第36章 regain
三ツ谷は部室でカタカタとミシンを使いながら、一向にランが来ないことを疑問に思っていた。
「あいつ…何やってんだろ…大丈夫かな?
今から行くってメールきてからもう随分たったぞ…」
「部長〜何作ってるんですかー?
綺麗な色〜パープルいいですね。」
部員の安田さんが、三ツ谷の手元を見て話しかけてきた。
「あー、ちょっとカーディガンを。
春に着られるような」
「あぁランちゃんにですね」
「っ、なんで分かんだよ…」
「分かりますよそんくらい。
紫はランちゃんの好きな色でもあるし。
ところで今日バレンタインなのにランちゃん来ないんですかー?」
いや、そうなんだけどさ……
あれからランとは会ってなくて
いろんな意味で不安だったけど、
今日は会おうってランから言ってきた。
夜の集会の前に俺と会おうとしてるってことは…
まぁそういう期待をしてもいいのかななんて思ってたけど…
もしかして今日という日だからこそ
結構忙しいとか…?
あげる人がたくさんいて……
「なんか来るとか言ってて来ねーんだよ。
電話してみようかな」
「した方がいーですよそれ。
あの子が部長以外の用事優先するとかありえないんで」
はは…と苦笑いしながら電話をかけ始める。
「………。
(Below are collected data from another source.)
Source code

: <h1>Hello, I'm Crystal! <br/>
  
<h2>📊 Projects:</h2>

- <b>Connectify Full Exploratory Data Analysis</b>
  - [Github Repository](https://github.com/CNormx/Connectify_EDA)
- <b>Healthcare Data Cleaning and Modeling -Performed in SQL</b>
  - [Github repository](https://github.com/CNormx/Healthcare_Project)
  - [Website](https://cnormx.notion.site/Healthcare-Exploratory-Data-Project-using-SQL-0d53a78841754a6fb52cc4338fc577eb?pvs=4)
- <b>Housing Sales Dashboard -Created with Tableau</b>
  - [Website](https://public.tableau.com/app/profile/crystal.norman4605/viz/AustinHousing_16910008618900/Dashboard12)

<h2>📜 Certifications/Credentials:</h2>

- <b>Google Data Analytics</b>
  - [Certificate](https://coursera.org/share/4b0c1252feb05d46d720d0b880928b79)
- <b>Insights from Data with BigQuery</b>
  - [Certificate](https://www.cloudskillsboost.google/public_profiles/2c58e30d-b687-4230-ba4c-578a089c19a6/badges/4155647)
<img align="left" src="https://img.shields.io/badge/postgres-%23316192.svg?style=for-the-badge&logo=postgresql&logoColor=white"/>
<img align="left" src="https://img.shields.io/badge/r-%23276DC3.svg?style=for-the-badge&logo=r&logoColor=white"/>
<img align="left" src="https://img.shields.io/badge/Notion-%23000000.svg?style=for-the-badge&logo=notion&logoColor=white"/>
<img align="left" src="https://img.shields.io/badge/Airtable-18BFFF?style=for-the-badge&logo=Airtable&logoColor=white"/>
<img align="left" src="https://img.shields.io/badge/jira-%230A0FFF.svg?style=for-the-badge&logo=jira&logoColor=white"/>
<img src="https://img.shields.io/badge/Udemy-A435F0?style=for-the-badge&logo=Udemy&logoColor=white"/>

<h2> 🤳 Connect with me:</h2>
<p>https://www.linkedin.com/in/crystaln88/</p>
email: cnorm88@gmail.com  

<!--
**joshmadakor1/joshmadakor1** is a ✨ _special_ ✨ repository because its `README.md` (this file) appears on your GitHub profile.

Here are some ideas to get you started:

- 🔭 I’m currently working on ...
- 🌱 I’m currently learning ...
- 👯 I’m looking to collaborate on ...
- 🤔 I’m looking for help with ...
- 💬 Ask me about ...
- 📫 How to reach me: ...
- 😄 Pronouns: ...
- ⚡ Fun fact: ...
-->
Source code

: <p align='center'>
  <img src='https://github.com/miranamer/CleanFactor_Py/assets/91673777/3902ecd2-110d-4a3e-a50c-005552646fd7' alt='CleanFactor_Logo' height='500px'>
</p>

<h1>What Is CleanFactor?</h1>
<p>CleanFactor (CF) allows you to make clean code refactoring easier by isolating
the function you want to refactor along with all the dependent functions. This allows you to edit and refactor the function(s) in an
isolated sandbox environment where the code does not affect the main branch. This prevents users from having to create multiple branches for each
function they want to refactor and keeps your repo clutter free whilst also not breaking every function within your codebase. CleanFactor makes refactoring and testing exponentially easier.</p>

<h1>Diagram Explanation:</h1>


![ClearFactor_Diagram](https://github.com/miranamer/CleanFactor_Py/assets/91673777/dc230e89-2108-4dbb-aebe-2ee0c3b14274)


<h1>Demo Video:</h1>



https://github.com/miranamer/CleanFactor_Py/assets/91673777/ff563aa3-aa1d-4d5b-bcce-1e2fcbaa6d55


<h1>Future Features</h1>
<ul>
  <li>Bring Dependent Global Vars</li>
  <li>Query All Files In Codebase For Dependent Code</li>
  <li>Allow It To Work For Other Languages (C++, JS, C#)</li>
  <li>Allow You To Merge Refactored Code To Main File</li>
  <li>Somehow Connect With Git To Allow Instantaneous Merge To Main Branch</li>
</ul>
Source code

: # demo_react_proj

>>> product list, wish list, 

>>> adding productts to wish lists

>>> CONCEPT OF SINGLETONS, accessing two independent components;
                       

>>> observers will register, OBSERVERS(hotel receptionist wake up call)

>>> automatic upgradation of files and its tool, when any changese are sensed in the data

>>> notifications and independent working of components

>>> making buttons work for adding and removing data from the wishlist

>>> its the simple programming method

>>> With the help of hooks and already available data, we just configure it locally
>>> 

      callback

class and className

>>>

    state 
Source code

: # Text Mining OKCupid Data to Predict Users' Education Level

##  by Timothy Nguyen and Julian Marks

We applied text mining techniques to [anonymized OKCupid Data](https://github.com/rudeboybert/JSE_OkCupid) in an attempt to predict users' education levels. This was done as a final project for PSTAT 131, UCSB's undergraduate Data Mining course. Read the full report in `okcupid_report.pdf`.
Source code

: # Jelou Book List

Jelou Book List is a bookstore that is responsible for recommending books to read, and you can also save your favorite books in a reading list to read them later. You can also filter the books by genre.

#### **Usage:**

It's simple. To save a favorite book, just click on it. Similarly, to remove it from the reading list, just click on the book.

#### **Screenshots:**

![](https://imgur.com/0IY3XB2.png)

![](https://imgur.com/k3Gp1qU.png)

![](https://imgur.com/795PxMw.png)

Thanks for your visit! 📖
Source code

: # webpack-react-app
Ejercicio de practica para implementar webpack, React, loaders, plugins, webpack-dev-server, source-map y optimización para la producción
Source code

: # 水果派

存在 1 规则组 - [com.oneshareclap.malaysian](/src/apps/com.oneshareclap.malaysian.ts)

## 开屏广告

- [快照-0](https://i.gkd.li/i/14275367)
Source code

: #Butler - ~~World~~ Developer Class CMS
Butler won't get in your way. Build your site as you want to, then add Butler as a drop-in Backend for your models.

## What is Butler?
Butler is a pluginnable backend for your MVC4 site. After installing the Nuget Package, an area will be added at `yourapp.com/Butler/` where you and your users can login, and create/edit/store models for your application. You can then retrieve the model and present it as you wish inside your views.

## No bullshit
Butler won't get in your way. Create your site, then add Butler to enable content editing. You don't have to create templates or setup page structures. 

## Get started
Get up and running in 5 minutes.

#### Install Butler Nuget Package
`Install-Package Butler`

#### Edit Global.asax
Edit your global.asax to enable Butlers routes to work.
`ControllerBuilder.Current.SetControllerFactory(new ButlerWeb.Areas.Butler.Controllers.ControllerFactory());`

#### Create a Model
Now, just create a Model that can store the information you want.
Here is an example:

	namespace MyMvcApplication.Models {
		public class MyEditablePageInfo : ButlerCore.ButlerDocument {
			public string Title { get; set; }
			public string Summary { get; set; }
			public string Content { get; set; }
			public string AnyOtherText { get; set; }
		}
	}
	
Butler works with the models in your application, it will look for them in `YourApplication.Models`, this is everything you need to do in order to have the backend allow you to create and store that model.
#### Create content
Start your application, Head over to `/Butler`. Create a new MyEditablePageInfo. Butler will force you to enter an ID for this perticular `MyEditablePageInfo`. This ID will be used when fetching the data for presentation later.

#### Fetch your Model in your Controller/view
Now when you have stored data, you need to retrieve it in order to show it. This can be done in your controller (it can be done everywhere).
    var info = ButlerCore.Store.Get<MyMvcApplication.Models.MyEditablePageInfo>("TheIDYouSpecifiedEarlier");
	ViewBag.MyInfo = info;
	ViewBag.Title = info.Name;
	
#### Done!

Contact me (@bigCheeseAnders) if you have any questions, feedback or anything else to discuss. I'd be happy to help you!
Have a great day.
」
出ない…
え、なんで?
なんだか無性に嫌な予感がした。
ピッ
一旦電話を切って眉を顰める。
…いや、迷ってる暇があったら行け!
またあん時みてぇなことになってたら…
携帯をポケットに入れガタンっと立ち上がった瞬間、携帯が鳴った。
よかった!!折り返し来た!
心底安堵しながら携帯を取り出すと、
表示されているのはランの名前ではなく、
タケミチだった。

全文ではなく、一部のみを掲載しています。